EXERCISE DATA
☆ ☆ ☆

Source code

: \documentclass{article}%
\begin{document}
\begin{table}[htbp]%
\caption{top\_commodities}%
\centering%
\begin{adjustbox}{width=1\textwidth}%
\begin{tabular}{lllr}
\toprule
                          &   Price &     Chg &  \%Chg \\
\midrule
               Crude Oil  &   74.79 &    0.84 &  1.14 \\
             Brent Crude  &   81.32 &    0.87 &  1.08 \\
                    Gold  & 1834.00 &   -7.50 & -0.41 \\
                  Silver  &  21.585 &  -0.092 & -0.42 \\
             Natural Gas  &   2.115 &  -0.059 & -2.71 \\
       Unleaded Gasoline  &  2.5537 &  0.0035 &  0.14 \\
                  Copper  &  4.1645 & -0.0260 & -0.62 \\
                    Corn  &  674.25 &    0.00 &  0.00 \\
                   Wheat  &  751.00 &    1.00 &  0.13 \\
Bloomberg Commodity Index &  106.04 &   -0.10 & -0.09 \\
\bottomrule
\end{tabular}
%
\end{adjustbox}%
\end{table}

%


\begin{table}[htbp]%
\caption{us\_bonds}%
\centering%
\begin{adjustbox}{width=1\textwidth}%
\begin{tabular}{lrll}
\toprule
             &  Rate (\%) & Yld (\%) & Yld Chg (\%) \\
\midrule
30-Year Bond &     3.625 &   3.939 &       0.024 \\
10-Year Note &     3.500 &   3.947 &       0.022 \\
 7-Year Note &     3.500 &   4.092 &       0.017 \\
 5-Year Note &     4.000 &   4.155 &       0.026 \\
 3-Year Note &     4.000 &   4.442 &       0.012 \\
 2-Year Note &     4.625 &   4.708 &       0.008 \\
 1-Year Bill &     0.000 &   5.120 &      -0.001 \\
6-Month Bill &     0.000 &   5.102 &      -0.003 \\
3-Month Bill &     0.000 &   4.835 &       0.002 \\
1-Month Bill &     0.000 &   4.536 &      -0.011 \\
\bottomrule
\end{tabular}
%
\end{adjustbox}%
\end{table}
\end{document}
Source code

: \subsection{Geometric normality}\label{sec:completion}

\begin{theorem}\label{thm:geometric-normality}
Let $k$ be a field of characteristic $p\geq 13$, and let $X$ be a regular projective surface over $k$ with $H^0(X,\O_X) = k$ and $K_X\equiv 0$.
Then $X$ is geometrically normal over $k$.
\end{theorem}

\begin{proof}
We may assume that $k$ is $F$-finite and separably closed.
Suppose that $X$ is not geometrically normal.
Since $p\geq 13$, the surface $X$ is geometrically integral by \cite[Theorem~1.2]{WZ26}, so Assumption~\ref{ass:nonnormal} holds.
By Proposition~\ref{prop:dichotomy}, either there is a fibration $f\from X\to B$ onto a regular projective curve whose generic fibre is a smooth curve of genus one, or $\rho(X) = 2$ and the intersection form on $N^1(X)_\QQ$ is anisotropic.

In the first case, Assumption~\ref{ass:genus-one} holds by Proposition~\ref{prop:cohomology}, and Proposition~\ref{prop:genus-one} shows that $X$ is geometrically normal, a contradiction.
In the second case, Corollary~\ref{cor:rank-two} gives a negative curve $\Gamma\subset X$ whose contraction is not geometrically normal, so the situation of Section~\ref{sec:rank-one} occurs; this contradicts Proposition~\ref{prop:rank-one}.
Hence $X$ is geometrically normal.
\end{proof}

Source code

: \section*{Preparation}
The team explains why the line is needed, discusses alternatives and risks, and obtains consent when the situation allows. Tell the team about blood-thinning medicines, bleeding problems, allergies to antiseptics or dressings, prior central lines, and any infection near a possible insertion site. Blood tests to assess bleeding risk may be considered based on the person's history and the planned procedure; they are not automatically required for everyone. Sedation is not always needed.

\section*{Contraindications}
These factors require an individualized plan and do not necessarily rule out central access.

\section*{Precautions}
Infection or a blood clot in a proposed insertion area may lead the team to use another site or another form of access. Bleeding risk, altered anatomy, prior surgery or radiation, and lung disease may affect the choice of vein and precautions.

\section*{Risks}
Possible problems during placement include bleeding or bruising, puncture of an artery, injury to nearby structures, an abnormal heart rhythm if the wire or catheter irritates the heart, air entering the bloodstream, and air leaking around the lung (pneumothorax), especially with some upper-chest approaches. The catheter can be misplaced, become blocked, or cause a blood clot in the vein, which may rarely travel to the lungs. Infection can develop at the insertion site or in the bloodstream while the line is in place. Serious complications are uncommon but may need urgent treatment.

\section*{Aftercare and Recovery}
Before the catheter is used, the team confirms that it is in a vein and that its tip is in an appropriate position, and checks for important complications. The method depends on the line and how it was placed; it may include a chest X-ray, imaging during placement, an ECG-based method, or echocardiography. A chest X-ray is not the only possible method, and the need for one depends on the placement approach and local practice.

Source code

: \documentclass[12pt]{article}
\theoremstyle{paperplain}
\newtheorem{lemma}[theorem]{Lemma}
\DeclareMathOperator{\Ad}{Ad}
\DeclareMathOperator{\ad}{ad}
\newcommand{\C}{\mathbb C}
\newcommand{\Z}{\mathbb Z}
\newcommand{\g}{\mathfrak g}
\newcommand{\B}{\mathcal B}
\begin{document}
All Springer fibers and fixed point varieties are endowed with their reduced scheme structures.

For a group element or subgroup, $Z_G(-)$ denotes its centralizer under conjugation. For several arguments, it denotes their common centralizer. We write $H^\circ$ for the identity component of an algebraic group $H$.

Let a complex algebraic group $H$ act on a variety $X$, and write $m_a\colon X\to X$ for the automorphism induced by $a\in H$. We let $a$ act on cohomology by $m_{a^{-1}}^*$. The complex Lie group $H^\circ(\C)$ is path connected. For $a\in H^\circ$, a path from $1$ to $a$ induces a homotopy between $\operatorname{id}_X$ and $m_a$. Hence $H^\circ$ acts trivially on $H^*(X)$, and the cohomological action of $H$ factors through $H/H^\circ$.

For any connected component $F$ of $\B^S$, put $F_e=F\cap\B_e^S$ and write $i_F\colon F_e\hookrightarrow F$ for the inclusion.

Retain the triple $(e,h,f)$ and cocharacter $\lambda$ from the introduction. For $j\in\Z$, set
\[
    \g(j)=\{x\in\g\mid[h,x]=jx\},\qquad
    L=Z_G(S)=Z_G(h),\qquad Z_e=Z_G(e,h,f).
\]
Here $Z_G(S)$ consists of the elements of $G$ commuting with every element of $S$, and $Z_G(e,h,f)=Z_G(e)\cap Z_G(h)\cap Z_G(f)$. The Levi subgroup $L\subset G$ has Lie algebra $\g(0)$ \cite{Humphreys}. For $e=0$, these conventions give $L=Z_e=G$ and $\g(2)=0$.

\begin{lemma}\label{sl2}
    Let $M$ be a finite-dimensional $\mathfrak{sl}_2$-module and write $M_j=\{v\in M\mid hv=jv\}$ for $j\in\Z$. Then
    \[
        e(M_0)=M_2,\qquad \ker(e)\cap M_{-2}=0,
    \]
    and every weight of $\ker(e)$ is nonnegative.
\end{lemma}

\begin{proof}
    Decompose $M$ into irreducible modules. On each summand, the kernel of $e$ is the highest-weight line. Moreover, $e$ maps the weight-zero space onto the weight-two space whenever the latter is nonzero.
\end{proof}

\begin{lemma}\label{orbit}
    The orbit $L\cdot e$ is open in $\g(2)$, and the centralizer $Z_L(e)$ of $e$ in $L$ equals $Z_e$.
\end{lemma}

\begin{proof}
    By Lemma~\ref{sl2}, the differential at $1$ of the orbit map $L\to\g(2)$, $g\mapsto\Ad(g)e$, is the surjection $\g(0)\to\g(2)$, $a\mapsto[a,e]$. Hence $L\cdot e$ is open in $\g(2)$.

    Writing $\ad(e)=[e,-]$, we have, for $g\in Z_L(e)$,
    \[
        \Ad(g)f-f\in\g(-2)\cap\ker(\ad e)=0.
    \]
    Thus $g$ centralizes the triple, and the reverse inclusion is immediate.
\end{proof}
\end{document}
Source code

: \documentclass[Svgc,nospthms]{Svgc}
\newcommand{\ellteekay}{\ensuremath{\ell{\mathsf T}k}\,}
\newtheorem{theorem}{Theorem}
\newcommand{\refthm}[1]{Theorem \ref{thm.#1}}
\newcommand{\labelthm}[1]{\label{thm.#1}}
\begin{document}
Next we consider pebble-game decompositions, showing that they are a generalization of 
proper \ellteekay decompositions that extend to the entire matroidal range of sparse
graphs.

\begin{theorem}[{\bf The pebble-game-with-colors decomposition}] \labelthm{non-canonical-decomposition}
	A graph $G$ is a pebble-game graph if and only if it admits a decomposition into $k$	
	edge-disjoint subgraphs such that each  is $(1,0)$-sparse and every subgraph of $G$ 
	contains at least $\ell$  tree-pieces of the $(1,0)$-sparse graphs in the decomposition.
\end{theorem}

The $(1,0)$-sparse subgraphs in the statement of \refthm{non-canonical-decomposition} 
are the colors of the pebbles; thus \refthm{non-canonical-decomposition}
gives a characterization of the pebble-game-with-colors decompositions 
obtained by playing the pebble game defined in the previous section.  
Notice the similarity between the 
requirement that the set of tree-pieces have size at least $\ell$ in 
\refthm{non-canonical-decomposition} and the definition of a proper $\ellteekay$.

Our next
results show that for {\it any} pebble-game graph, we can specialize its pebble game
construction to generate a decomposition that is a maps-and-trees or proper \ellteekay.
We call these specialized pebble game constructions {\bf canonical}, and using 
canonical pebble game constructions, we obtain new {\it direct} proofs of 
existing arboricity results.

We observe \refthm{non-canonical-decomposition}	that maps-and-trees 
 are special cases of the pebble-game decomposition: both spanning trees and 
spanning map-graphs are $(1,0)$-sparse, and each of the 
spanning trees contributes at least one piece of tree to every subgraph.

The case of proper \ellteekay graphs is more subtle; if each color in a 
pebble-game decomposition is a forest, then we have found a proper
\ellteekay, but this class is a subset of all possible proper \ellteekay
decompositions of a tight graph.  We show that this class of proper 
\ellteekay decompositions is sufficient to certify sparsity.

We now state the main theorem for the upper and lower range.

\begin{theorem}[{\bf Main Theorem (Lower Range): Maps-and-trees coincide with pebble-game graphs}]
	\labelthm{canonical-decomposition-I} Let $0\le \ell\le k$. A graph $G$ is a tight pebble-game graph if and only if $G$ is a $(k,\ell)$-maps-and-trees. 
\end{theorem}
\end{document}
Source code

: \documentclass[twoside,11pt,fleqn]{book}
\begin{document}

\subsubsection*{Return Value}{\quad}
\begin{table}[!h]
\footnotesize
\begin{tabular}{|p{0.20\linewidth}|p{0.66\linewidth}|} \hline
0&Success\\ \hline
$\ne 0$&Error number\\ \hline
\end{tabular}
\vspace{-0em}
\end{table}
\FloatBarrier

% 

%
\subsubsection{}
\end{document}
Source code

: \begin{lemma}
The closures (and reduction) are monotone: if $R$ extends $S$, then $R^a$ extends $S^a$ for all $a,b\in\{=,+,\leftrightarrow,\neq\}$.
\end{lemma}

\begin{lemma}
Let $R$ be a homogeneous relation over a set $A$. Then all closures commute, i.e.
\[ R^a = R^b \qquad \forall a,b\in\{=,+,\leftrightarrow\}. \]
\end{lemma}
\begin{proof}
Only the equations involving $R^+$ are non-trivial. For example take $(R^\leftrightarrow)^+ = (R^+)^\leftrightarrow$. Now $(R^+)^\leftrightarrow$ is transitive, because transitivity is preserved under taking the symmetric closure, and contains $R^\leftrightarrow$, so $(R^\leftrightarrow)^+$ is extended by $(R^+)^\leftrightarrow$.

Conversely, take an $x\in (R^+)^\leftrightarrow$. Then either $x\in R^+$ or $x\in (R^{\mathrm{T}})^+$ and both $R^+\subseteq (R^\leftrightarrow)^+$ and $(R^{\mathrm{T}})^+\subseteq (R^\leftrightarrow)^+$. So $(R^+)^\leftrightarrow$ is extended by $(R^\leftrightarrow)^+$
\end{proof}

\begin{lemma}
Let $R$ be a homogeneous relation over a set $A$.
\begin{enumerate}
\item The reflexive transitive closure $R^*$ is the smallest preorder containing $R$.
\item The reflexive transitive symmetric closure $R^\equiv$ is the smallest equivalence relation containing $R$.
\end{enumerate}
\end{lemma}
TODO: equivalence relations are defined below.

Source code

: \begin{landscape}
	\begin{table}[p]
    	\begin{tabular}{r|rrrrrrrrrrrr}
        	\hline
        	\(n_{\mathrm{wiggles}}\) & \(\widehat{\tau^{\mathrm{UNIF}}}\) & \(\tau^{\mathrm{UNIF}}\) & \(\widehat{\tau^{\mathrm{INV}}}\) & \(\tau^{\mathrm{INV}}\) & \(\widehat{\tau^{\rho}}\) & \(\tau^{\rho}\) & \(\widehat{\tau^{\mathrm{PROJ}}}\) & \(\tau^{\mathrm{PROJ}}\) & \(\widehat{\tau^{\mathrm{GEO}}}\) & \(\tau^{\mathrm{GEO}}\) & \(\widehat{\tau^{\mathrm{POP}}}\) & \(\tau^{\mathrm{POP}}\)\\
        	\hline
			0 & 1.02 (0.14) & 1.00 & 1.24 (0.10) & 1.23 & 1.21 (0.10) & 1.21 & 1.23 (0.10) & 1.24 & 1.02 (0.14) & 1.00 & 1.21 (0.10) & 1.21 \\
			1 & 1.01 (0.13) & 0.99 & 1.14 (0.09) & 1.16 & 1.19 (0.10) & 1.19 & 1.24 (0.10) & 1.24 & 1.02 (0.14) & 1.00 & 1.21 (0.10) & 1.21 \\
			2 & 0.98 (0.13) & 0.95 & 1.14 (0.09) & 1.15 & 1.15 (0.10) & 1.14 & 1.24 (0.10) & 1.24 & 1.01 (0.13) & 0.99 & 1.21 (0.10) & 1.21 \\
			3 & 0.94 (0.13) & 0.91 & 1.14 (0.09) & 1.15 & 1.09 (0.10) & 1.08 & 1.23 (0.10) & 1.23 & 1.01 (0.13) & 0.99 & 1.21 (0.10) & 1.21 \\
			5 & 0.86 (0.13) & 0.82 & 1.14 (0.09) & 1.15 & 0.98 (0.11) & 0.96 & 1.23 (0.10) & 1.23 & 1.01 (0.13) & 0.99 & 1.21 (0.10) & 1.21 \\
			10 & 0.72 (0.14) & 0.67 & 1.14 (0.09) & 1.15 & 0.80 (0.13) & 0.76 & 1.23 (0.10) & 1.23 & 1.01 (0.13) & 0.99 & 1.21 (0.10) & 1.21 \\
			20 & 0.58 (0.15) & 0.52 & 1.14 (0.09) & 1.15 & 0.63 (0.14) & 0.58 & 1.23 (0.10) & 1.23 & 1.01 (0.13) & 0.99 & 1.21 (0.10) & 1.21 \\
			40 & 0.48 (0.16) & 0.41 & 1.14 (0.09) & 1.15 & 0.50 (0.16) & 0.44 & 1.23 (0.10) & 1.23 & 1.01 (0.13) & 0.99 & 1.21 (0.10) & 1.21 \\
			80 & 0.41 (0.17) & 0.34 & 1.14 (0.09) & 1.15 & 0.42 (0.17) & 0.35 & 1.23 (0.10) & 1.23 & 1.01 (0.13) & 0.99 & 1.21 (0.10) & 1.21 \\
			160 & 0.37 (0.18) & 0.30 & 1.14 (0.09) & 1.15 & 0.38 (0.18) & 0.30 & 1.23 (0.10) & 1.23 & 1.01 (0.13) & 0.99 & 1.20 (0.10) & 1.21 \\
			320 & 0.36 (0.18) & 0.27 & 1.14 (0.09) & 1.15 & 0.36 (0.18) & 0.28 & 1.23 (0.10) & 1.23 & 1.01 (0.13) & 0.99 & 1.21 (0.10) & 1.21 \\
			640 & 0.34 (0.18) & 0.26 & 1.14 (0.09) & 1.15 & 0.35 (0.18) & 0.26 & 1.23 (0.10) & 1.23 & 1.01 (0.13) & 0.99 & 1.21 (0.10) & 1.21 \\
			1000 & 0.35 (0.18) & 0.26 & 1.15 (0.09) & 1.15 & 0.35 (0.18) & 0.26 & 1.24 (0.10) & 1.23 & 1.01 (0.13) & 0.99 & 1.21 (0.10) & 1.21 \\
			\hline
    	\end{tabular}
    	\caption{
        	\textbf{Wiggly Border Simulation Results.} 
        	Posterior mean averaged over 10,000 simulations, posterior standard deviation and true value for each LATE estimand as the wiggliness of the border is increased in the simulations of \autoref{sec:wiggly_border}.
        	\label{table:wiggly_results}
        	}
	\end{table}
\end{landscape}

☆ ☆ ☆

The task calls for every line of the material that contains the string "item".

\item The reflexive transitive closure $R^*$ is the smallest preorder containing $R$.
\item The reflexive transitive symmetric closure $R^\equiv$ is the smallest equivalence relation containing $R$.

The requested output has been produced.